I’m a little late to respond here, but a few things that work for me (and I’m by no means perfect) are basically setting “rules” for when I can eat something (like pasta for dinner). I realized this worked for me when I told myself that I could’t have coffee/caffeine after 12:00 (which has stopped my 3:00 pm coffee runs at work and I sleep a lot better). So,along these lines, when I’m at home for dinner, I don’t let myself go back for seconds. It forces me to think about how hungry I am/what I am serving myself the first time around (my husband and I often cook larger batches of food so that we have leftovers for lunches or a dinner later in the week) because I found that I would go back for seconds… thirds… until I was beyond stuffed. Sometimes if I am still really hungry later, I’ll have some more food (I don’t let myself go hungry, just trying to be better judge of how hungry I am). I can have pasta for dinner at home, but only when my husband is traveling for work and I have to make it (I can’t order it from somewhere). Since he rarely travels for work (maybe 4x a year?) and I have to put effort into making it, I usually end up forgoing it. Am I perfect? Heck no, I had chick-fil-a for lunch yesterday. But I found that the above were all major slippery slopes for me, so I had to figure out ways to stop the floodgates from opening. I don’t fee deprived, because I can still have these things, but there’s a small barrier between me and having them that prevents a small indulgence from becoming a major issue.
Thanks! These are good suggestions :)
Question I may repost for more answers – do you do anything as a goodbye for a solid, non-spectacular team member who is leaving your company to go to another industry? He stayed out the two weeks and did a great job finishing things up; not sure what else is typical. My last folks left for competitors so were escorted out immediately.
Take him for lunch at a normal spot the team normally eats at.
Yes, we do. We’re saying goodbye to someone we’ve liked and enjoyed working with. There are all kinds of options.
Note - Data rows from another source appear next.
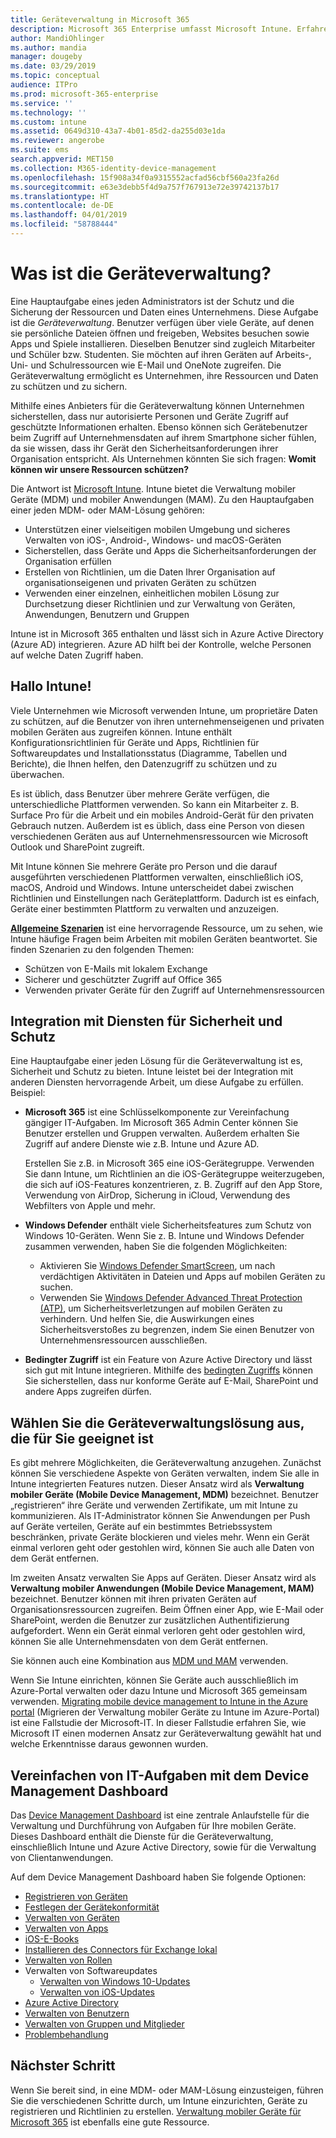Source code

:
 ```yaml
---
title: Geräteverwaltung in Microsoft 365
description: Microsoft 365 Enterprise umfasst Microsoft Intune. Erfahren Sie, wie Intune Ihrer Organisation die Verwaltung mobiler Geräte und Anwendungen ermöglicht. Machen Sie sich mit den gängigen Szenarien vertraut, und nutzen Sie Intune, um Microsoft 365 in Ihrer Umgebung bereitzustellen.
author: MandiOhlinger
ms.author: mandia
manager: dougeby
ms.date: 03/29/2019
ms.topic: conceptual
audience: ITPro
ms.prod: microsoft-365-enterprise
ms.service: ''
ms.technology: ''
ms.custom: intune
ms.assetid: 0649d310-43a7-4b01-85d2-da255d03e1da
ms.reviewer: angerobe
ms.suite: ems
search.appverid: MET150
ms.collection: M365-identity-device-management
ms.openlocfilehash: 15f908a34f0a9315552acfad56cbf560a23fa26d
ms.sourcegitcommit: e63e3debb5f4d9a757f767913e72e39742137b17
ms.translationtype: HT
ms.contentlocale: de-DE
ms.lasthandoff: 04/01/2019
ms.locfileid: "58788444"
---
```

# <a name="what-is-device-management"></a>Was ist die Geräteverwaltung? 

Eine Hauptaufgabe eines jeden Administrators ist der Schutz und die Sicherung der Ressourcen und Daten eines Unternehmens. Diese Aufgabe ist die *Geräteverwaltung*. Benutzer verfügen über viele Geräte, auf denen sie persönliche Dateien öffnen und freigeben, Websites besuchen sowie Apps und Spiele installieren. Dieselben Benutzer sind zugleich Mitarbeiter und Schüler bzw. Studenten. Sie möchten auf ihren Geräten auf Arbeits-, Uni- und Schulressourcen wie E-Mail und OneNote zugreifen. Die Geräteverwaltung ermöglicht es Unternehmen, ihre Ressourcen und Daten zu schützen und zu sichern. 

Mithilfe eines Anbieters für die Geräteverwaltung können Unternehmen sicherstellen, dass nur autorisierte Personen und Geräte Zugriff auf geschützte Informationen erhalten. Ebenso können sich Gerätebenutzer beim Zugriff auf Unternehmensdaten auf ihrem Smartphone sicher fühlen, da sie wissen, dass ihr Gerät den Sicherheitsanforderungen ihrer Organisation entspricht. Als Unternehmen könnten Sie sich fragen: **Womit können wir unsere Ressourcen schützen?**

Die Antwort ist [Microsoft Intune](https://docs.microsoft.com/intune/introduction-intune). Intune bietet die Verwaltung mobiler Geräte (MDM) und mobiler Anwendungen (MAM). Zu den Hauptaufgaben einer jeden MDM- oder MAM-Lösung gehören:

- Unterstützen einer vielseitigen mobilen Umgebung und sicheres Verwalten von iOS-, Android-, Windows- und macOS-Geräten
- Sicherstellen, dass Geräte und Apps die Sicherheitsanforderungen der Organisation erfüllen
- Erstellen von Richtlinien, um die Daten Ihrer Organisation auf organisationseigenen und privaten Geräten zu schützen
- Verwenden einer einzelnen, einheitlichen mobilen Lösung zur Durchsetzung dieser Richtlinien und zur Verwaltung von Geräten, Anwendungen, Benutzern und Gruppen

Intune ist in Microsoft 365 enthalten und lässt sich in Azure Active Directory (Azure AD) integrieren. Azure AD hilft bei der Kontrolle, welche Personen auf welche Daten Zugriff haben.

## <a name="hello-intune"></a>Hallo Intune!
Viele Unternehmen wie Microsoft verwenden Intune, um proprietäre Daten zu schützen, auf die Benutzer von ihren unternehmenseigenen und privaten mobilen Geräten aus zugreifen können. Intune enthält Konfigurationsrichtlinien für Geräte und Apps, Richtlinien für Softwareupdates und Installationsstatus (Diagramme, Tabellen und Berichte), die Ihnen helfen, den Datenzugriff zu schützen und zu überwachen.

Es ist üblich, dass Benutzer über mehrere Geräte verfügen, die unterschiedliche Plattformen verwenden. So kann ein Mitarbeiter z. B. Surface Pro für die Arbeit und ein mobiles Android-Gerät für den privaten Gebrauch nutzen. Außerdem ist es üblich, dass eine Person von diesen verschiedenen Geräten aus auf Unternehmensressourcen wie Microsoft Outlook und SharePoint zugreift.

Mit Intune können Sie mehrere Geräte pro Person und die darauf ausgeführten verschiedenen Plattformen verwalten, einschließlich iOS, macOS, Android und Windows. Intune unterscheidet dabei zwischen Richtlinien und Einstellungen nach Geräteplattform. Dadurch ist es einfach, Geräte einer bestimmten Plattform zu verwalten und anzuzeigen.

**[Allgemeine Szenarien](https://docs.microsoft.com/intune/common-scenarios)** ist eine hervorragende Ressource, um zu sehen, wie Intune häufige Fragen beim Arbeiten mit mobilen Geräten beantwortet. Sie finden Szenarien zu den folgenden Themen:  
- Schützen von E-Mails mit lokalem Exchange
- Sicherer und geschützter Zugriff auf Office 365
- Verwenden privater Geräte für den Zugriff auf Unternehmensressourcen

## <a name="integration-with-secure-and-protect-services"></a>Integration mit Diensten für Sicherheit und Schutz
Eine Hauptaufgabe einer jeden Lösung für die Geräteverwaltung ist es, Sicherheit und Schutz zu bieten. Intune leistet bei der Integration mit anderen Diensten hervorragende Arbeit, um diese Aufgabe zu erfüllen. Beispiel:

- **Microsoft 365** ist eine Schlüsselkomponente zur Vereinfachung gängiger IT-Aufgaben. Im Microsoft 365 Admin Center können Sie Benutzer erstellen und Gruppen verwalten. Außerdem erhalten Sie Zugriff auf andere Dienste wie z.B. Intune und Azure AD. 

  Erstellen Sie z.B. in Microsoft 365 eine iOS-Gerätegruppe. Verwenden Sie dann Intune, um Richtlinien an die iOS-Gerätegruppe weiterzugeben, die sich auf iOS-Features konzentrieren, z. B. Zugriff auf den App Store, Verwendung von AirDrop, Sicherung in iCloud, Verwendung des Webfilters von Apple und mehr.

- **Windows Defender** enthält viele Sicherheitsfeatures zum Schutz von Windows 10-Geräten. Wenn Sie z. B. Intune und Windows Defender zusammen verwenden, haben Sie die folgenden Möglichkeiten: 

    - Aktivieren Sie [Windows Defender SmartScreen](https://docs.microsoft.com/intune/endpoint-protection-windows-10), um nach verdächtigen Aktivitäten in Dateien und Apps auf mobilen Geräten zu suchen. 
    - Verwenden Sie [Windows Defender Advanced Threat Protection (ATP)](https://docs.microsoft.com/intune/advanced-threat-protection), um Sicherheitsverletzungen auf mobilen Geräten zu verhindern. Und helfen Sie, die Auswirkungen eines Sicherheitsverstoßes zu begrenzen, indem Sie einen Benutzer von Unternehmensressourcen ausschließen.

- **Bedingter Zugriff** ist ein Feature von Azure Active Directory und lässt sich gut mit Intune integrieren. Mithilfe des [bedingten Zugriffs](https://docs.microsoft.com/intune/conditional-access) können Sie sicherstellen, dass nur konforme Geräte auf E-Mail, SharePoint und andere Apps zugreifen dürfen. 

## <a name="choose-the-device-management-solution-thats-right-for-you"></a>Wählen Sie die Geräteverwaltungslösung aus, die für Sie geeignet ist

Es gibt mehrere Möglichkeiten, die Geräteverwaltung anzugehen. Zunächst können Sie verschiedene Aspekte von Geräten verwalten, indem Sie alle in Intune integrierten Features nutzen. Dieser Ansatz wird als **Verwaltung mobiler Geräte (Mobile Device Management, MDM)** bezeichnet. Benutzer „registrieren“ ihre Geräte und verwenden Zertifikate, um mit Intune zu kommunizieren. Als IT-Administrator können Sie Anwendungen per Push auf Geräte verteilen, Geräte auf ein bestimmtes Betriebssystem beschränken, private Geräte blockieren und vieles mehr. Wenn ein Gerät einmal verloren geht oder gestohlen wird, können Sie auch alle Daten von dem Gerät entfernen. 

Im zweiten Ansatz verwalten Sie Apps auf Geräten. Dieser Ansatz wird als **Verwaltung mobiler Anwendungen (Mobile Device Management, MAM)** bezeichnet. Benutzer können mit ihren privaten Geräten auf Organisationsressourcen zugreifen. Beim Öffnen einer App, wie E-Mail oder SharePoint, werden die Benutzer zur zusätzlichen Authentifizierung aufgefordert. Wenn ein Gerät einmal verloren geht oder gestohlen wird, können Sie alle Unternehmensdaten von dem Gerät entfernen. 

Sie können auch eine Kombination aus [MDM und MAM](https://docs.microsoft.com/intune/byod-technology-decisions) verwenden.

Wenn Sie Intune einrichten, können Sie Geräte auch ausschließlich im Azure-Portal verwalten oder dazu Intune und Microsoft 365 gemeinsam verwenden. [Migrating mobile device management to Intune in the Azure portal](https://www.microsoft.com/itshowcase/Article/Content/1042/Migrating-mobile-device-management-to-Intune-in-the-Azure-portal) (Migrieren der Verwaltung mobiler Geräte zu Intune im Azure-Portal) ist eine Fallstudie der Microsoft-IT. In dieser Fallstudie erfahren Sie, wie Microsoft IT einen modernen Ansatz zur Geräteverwaltung gewählt hat und welche Erkenntnisse daraus gewonnen wurden.

## <a name="simplify-it-tasks-using-the-device-management-dashboard"></a>Vereinfachen von IT-Aufgaben mit dem Device Management Dashboard

Das [Device Management Dashboard](https://devicemanagement.portal.azure.com/) ist eine zentrale Anlaufstelle für die Verwaltung und Durchführung von Aufgaben für Ihre mobilen Geräte. Dieses Dashboard enthält die Dienste für die Geräteverwaltung, einschließlich Intune und Azure Active Directory, sowie für die Verwaltung von Clientanwendungen. 

Auf dem Device Management Dashboard haben Sie folgende Optionen:

- [Registrieren von Geräten](https://docs.microsoft.com/intune/device-enrollment)
- [Festlegen der Gerätekonformität](https://docs.microsoft.com/intune/device-compliance-get-started)
- [Verwalten von Geräten](https://docs.microsoft.com/intune/device-management)
- [Verwalten von Apps](https://docs.microsoft.com/intune/app-management)  
- [iOS-E-Books](https://docs.microsoft.com/intune/vpp-ebooks-ios)  
- [Installieren des Connectors für Exchange lokal](https://docs.microsoft.com/intune/exchange-connector-install)  
- [Verwalten von Rollen](https://docs.microsoft.com/intune/role-based-access-control)  
- Verwalten von Softwareupdates
  - [Verwalten von Windows 10-Updates](https://docs.microsoft.com/intune/windows-update-for-business-configure)  
  - [Verwalten von iOS-Updates](https://docs.microsoft.com/intune/software-updates-ios)  
- [Azure Active Directory](https://docs.microsoft.com/azure/active-directory)  
- [Verwalten von Benutzern](https://docs.microsoft.com/azure/active-directory/fundamentals/add-users-azure-active-directory)
- [Verwalten von Gruppen und Mitglieder](https://docs.microsoft.com/azure/active-directory/fundamentals/active-directory-manage-groups)
- [Problembehandlung](https://docs.microsoft.com/intune/help-desk-operators)

## <a name="next-step"></a>Nächster Schritt
Wenn Sie bereit sind, in eine MDM- oder MAM-Lösung einzusteigen, führen Sie die verschiedenen Schritte durch, um Intune einzurichten, Geräte zu registrieren und Richtlinien zu erstellen. [Verwaltung mobiler Geräte für Microsoft 365](https://docs.microsoft.com/microsoft-365/enterprise/mobility-infrastructure) ist ebenfalls eine gute Ressource.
Send a card around, a group of you take him out to lunch and tell stories, bring in a morning coffee break, host a “come say goodbye to Joe and pick up a bagel” half hour. Give him a framed ____ that represents a key piece of work he did. A gift certificate for a lunch place near his new office…generally thanks and well wishes.
Yes please take him for lunch– it will be important for him, but also important for the other team members moral to see how you treat him with respect as well. I’m a superstar on my teams (shown to me by management through regular raises and promotions and perks others at my company don’t get), but because of various circumstances, have never been thrown a going away party/shower/whatever celebration… and speaking from experience, it really sucks and feels isolating (and I’m not particularly sentimental). You never know when you may need to reconnect with him for some reason.
We don’t have any history of going out for lunch, which makes it weird. Or drinks. It’s kind of a keep-to-yourself environment except for the splashy company-wide outings.
Then the bagels for everyone & card is a nice, but casual idea.